* DIRECTIONS FOR THIS TASK *
Go over the data and keep only the lines that include "description".

(Stored data entries)
----
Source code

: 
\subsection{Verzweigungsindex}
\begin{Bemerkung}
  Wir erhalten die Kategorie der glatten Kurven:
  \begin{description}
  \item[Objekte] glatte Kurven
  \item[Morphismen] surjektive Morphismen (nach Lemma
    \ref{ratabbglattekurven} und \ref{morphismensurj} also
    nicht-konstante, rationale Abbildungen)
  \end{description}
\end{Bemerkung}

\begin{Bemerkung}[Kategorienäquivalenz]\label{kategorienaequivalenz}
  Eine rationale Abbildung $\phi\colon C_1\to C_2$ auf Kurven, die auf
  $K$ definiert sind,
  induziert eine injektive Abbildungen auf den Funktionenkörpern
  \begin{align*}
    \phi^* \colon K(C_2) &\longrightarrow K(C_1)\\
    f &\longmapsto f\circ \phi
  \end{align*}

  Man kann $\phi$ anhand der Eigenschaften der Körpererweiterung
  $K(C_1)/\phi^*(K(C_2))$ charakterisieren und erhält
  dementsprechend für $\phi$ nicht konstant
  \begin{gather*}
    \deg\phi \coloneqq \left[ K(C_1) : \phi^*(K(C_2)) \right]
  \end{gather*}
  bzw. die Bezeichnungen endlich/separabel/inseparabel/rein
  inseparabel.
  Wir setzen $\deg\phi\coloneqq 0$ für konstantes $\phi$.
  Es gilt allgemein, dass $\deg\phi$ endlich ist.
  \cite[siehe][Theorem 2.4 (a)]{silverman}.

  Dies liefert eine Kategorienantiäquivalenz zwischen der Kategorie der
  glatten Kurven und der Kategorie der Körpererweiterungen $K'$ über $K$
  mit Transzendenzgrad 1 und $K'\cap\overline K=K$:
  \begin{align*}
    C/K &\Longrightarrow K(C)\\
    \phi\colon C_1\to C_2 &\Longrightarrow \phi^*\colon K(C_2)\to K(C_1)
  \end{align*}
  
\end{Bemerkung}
----
* RESPONSE TO THIS TASK *
  \begin{description}
  \end{description}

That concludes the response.